= Kindling hypothesis of depression =

The kindling hypothesis of depression proposes that each episode of depression in individuals with major depressive disorder (MDD) induces lasting neurobiological and psychological changes that increase vulnerability to subsequent episodes. Early depressive episodes are more likely to be precipitated by major life stressors, whereas later episodes tend to occur with less severe stress or without identifiable external triggers, reflecting a progressive sensitization process.

==Background==

The term kindling originates from experimental models of epilepsy, in which repeated subthreshold stimulation eventually produces spontaneous seizures. Applied to mood disorders, the hypothesis suggests that repeated depressive episodes may similarly lower the threshold required to trigger future episodes, independent of external stressors.

Several mechanisms have been proposed to account for kindling effects in depression:

- Stress sensitization: Over time, depressive episodes become less dependent on major life events and more likely to arise following minor stress or spontaneously.
- Neurocognitive alterations: Computational and cognitive models suggest that repeated depressive states may alter reference-dependent evaluation processes, contributing to persistent negative bias and reduced reward sensitivity across episodes.

==Empirical support==

Longitudinal research has shown that the association between major life stressors and depressive onset weakens as the number of prior episodes increases, a pattern consistent with sensitization effects predicted by the kindling hypothesis. Computational modeling studies further support the plausibility of progressive cognitive alterations contributing to depressive recurrence.

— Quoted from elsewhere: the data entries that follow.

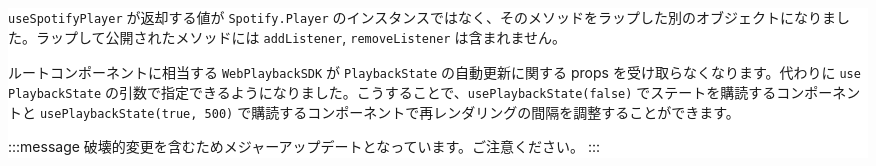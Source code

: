  `useSpotifyPlayer` が返却する値が `Spotify.Player` のインスタンスではなく、そのメソッドをラップした別のオブジェクトになりました。ラップして公開されたメソッドには `addListener`, `removeListener` は含まれません。

ルートコンポーネントに相当する `WebPlaybackSDK` が `PlaybackState` の自動更新に関する props を受け取らなくなります。代わりに `usePlaybackState` の引数で指定できるようになりました。こうすることで、`usePlaybackState(false)` でステートを購読するコンポーネントと `usePlaybackState(true, 500)` で購読するコンポーネントで再レンダリングの間隔を調整することができます。

:::message
破壊的変更を含むためメジャーアップデートとなっています。ご注意ください。
:::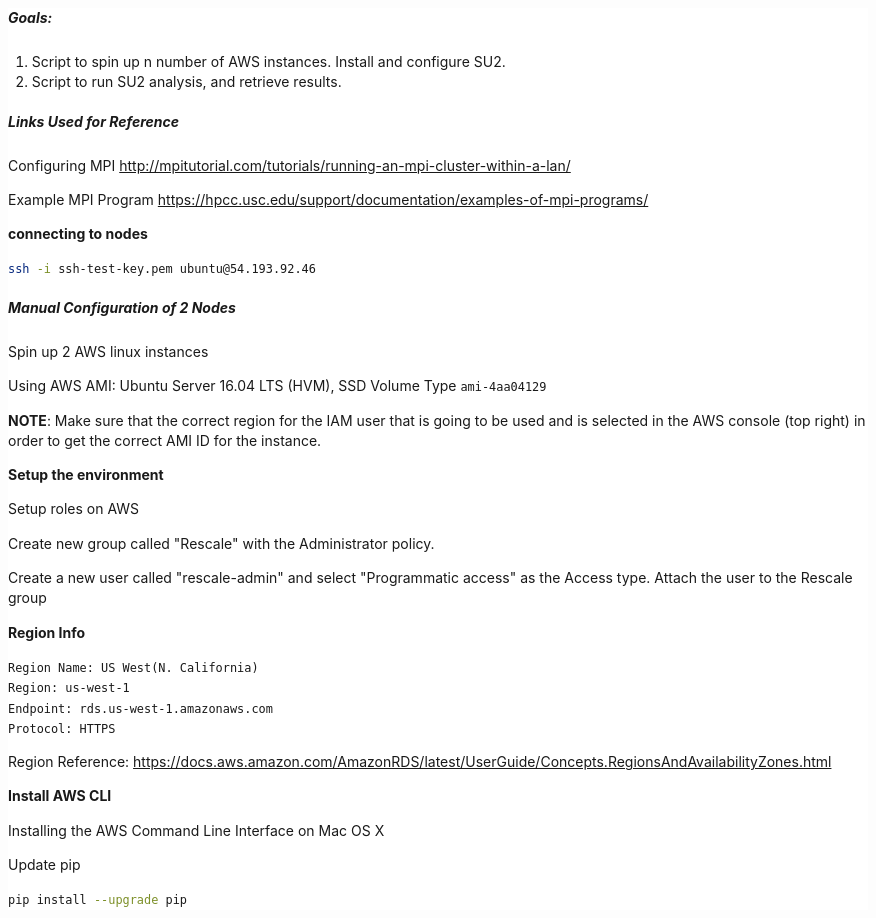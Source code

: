 
##### Goals:
  1. Script to spin up n number of AWS instances.
  Install and configure SU2.
  2. Script to run SU2 analysis, and retrieve results.

##### Links Used for Reference
Configuring MPI
<http://mpitutorial.com/tutorials/running-an-mpi-cluster-within-a-lan/>

Example MPI Program
<https://hpcc.usc.edu/support/documentation/examples-of-mpi-programs/>

__connecting to nodes__

```bash
ssh -i ssh-test-key.pem ubuntu@54.193.92.46
```


##### Manual Configuration of 2 Nodes

Spin up 2 AWS linux instances

Using AWS AMI: Ubuntu Server 16.04 LTS (HVM), SSD Volume Type
`ami-4aa04129`

__NOTE__: Make sure that the correct region for the IAM user that is going to be used and is selected in the AWS console (top right) in order to get the correct AMI ID for the instance.

**Setup the environment**

Setup roles on AWS

Create new group called "Rescale" with the Administrator policy.

Create a new user called "rescale-admin" and select "Programmatic access" as the Access type. Attach the user to the Rescale group

**Region Info**
```
Region Name: US West(N. California)
Region: us-west-1
Endpoint: rds.us-west-1.amazonaws.com
Protocol: HTTPS
```

Region Reference: <https://docs.aws.amazon.com/AmazonRDS/latest/UserGuide/Concepts.RegionsAndAvailabilityZones.html>



**Install AWS CLI**

Installing the AWS Command Line Interface on Mac
OS X

Update pip

```bash
pip install --upgrade pip
```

Evidence for the kindling hypothesis is mixed. Studies differ in how life stress and depressive episodes are defined and measured, and results vary across samples. As a result, the hypothesis is generally treated as a heuristic model rather than a settled account of recurrence in major depressive disorder.

==Clinical implications==

The hypothesis suggests that preventing relapse and treating early episodes may reduce long-term vulnerability to recurrent depression by limiting sensitization processes. However, the presence of kindling effects does not imply irreversibility, as later episodes may still respond to established therapeutic interventions.